I'm guessing this has something to do with: http://pkgs.devel.redhat.com/cgit/rpms/rabbitmq-server/commit/?h=rhos-9.0-rhel-7&id=76db4bc4dd7312949c8c0415305c53822e15cd4c Maybe the exit codes are still different from what the resource agent expects?
First thing - network on that cluster looks unreliable. I see constant ssh freezes.
(In reply to John Eckersberg from comment #8) > I'm guessing this has something to do with: > > http://pkgs.devel.redhat.com/cgit/rpms/rabbitmq-server/commit/?h=rhos-9.0- > rhel-7&id=76db4bc4dd7312949c8c0415305c53822e15cd4c > > Maybe the exit codes are still different from what the resource agent > expects? Nope, I don't think so.

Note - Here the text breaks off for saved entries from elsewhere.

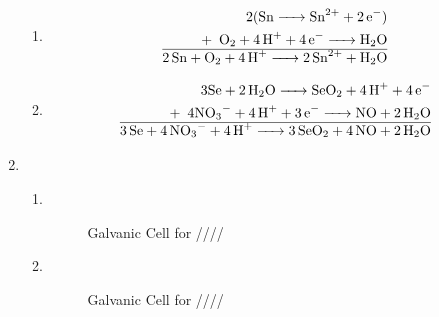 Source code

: \documentclass[12pt]{article}
\begin{document}
\begin{enumerate}
\begin{enumerate}
      \item 

        \begin{equation}
          \begin{split}
            2(\ce{Sn -> Sn^2+ + 2e-})\\
            +\,\,\,\ce{O2 + 4H+ + 4e- -> H2O}\\
            \hline
            \ce{2Sn + O2 + 4H+ -> 2Sn^2+ + H2O}
          \end{split}
          \label{2}
        \end{equation}

      \item 

        \begin{equation}
          \begin{split}
            3\ce{Se + 2H2O -> SeO2 + 4H+ + 4e-}\\
            +\,\,\,4\ce{NO3- + 4H+ + 3e- -> NO + 2H2O}\\
            \hline
            \ce{3Se + 4NO3- + 4H+ -> 3SeO2 + 4NO + 2H2O}
          \end{split}
          \label{3}
        \end{equation}

    \end{enumerate}

    \newpage

  \item

    \begin{enumerate}

      \item \textbf{ }\\

        \begin{center}
          \begin{figure}[h!]
            \centering
            
            \caption{Galvanic Cell for ////}
            \label{fig:1}
          \end{figure}
        \end{center}

      \item \textbf{ }\\

        \begin{center}
          \begin{figure}[h!]
            \centering
            
            \caption{Galvanic Cell for ////}
            \label{fig:2}
          \end{figure}
        \end{center}


\end{enumerate}
\end{enumerate}
\end{document}
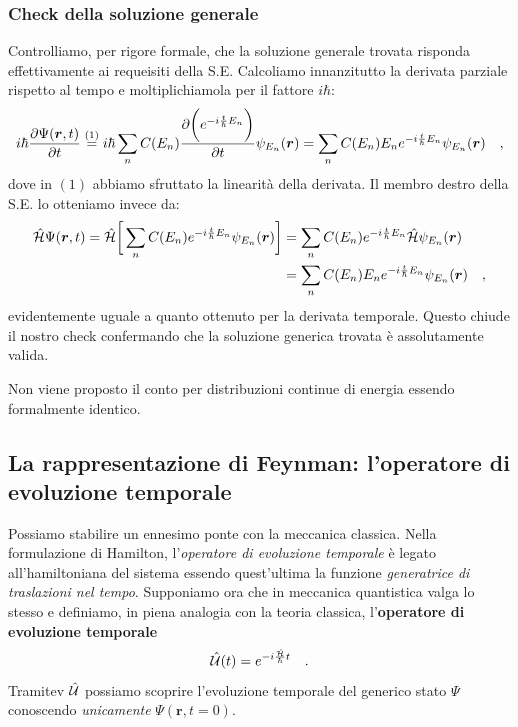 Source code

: \subsubsection{Check della soluzione generale}
Controlliamo, per rigore formale, che la soluzione generale trovata risponda effettivamente ai requeisiti della S.E. Calcoliamo innanzitutto la derivata parziale rispetto al tempo e moltiplichiamola per il fattore $i\hbar$:
\[
i\hbar\pdv{\Psi(\bm{r},t)}{t} \overset{(1)}{=} i\hbar\sum_n C(E_n) \pdv{\bigg(e^{-i\frac{t}{\hbar}E_n}\bigg)}{t} \psi_{E_n}(\bm{r}) = \sum_n C(E_n) E_n e^{-i\frac{t}{\hbar}E_n}\psi_{E_n}(\bm{r}) \quad,
\]
dove in $(1)$ abbiamo sfruttato la linearità della derivata. Il membro destro della S.E. lo otteniamo invece da:
\[
\begin{aligned}
    \hat{\m{H}} \Psi(\bm{r},t) = \hat{\m{H}}\bigg[ \sum_n C(E_n) {e^{-i\frac{t}{\hbar}E_n}} \psi_{E_n}(\bm{r}) \bigg] &= \sum_n C(E_n) {e^{-i\frac{t}{\hbar}E_n}} \hat{\m{H}}\psi_{E_n}(\bm{r}) \\
    &=  \sum_n C(E_n)E_n {e^{-i\frac{t}{\hbar}E_n}} \psi_{E_n}(\bm{r}) \quad,
\end{aligned}
\]
evidentemente uguale a quanto ottenuto per la derivata temporale. Questo chiude il nostro check confermando che la soluzione generica trovata è assolutamente valida.

Non viene proposto il conto per distribuzioni continue di energia essendo formalmente identico.

\subsection{La rappresentazione di Feynman: l'operatore di evoluzione temporale}
Possiamo stabilire un ennesimo ponte con la meccanica classica. Nella formulazione di Hamilton, l'\emph{operatore di evoluzione temporale} è legato all'hamiltoniana del sistema essendo quest'ultima la funzione \emph{generatrice di traslazioni nel tempo}. Supponiamo ora che in meccanica quantistica valga lo stesso e definiamo, in piena analogia con la teoria classica, l'\textbf{operatore di evoluzione temporale}
\begin{equation}
    \hat{\m{U}}(t) = e^{-i\frac{\hat{\m{H}}}{\hbar}t} \quad.
\end{equation} 
Tramitev $\hat{\m{U}}$ possiamo scoprire l'evoluzione temporale del generico stato $\Psi$ conoscendo \emph{unicamente} $\Psi(\bm{r}, t = 0)$.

I looked at this a bit more on a different system today. It looks like one or more of the ipv6 patches were lost and/or broken during the rebase to erlang 18. At the very least the epmd client is only trying to connect via ipv4, which fails so pretty much nothing works with clustering.
*** Bug 1347432 has been marked as a duplicate of this bug. ***
Ok, I've finally found what's going on there. 0. You need to change rabbitmq config if using in IPv6-only network. 1. We need to fix Erlang/OTP to properly work in IPv6 networks. Patch is available, so expect a new build soon: https://github.com/fedora-erlang/erlang/commit/6dc7add 2. We need to fix RabbitMQ to respect "proto_dist" as well. Also I believe we should prevent further "IPv6-only environment" failures and cherry pick this patch to allow skilling IPv4 localhost entirely: * https://github.com/erlang/otp/pull/1075 My ETA for all that is July, 18 or 19.
Almost forgot another one thing: 4. We need to use more IP-protocol version agnostic EPMD service dependency than just epmd.0.0.socket. Something like epmd@::.socket ?
Status update. Regarding task no.2 (see list of tasks above) - patch available: https://github.com/lemenkov/rabbitmq-common/commit/ee36f22 I didn't consider anything about task no.3 yet.
The issues here are listed as 0,1,2,4 what is issue 3? Please confirm for us to review -IPv6 team member
(In reply to rprakash from comment #19) > The issues here are listed as 0,1,2,4 what is issue 3? > Please confirm for us to review -IPv6 team member Forgot to number it - this is issue no.3 cherry pick this patch to allow skipping IPv4 localhost entirely: * https://github.com/erlang/otp/pull/1075 Status report. I've managed it to wok on a various IPv6 configurations. You need to do the following things: 0. You need to create /etc/rabbitmq/rabbitmq-env.conf file with the following contents: SERVER_ERL_ARGS="-proto_dist inet6_tcp +P 1048576" CTL_ERL_ARGS=${SERVER_ERL_ARGS} 1. Upgrade Erlang up to erlang-18.3.4.1-1.el7ost 2. Upgrade RabbitMQ up to rabbitmq-server-3.6.3-4.el7ost This will allow you to run RabbitMQ under pacemaker. Please test and report any issues. I'm working on fixing systemd service file.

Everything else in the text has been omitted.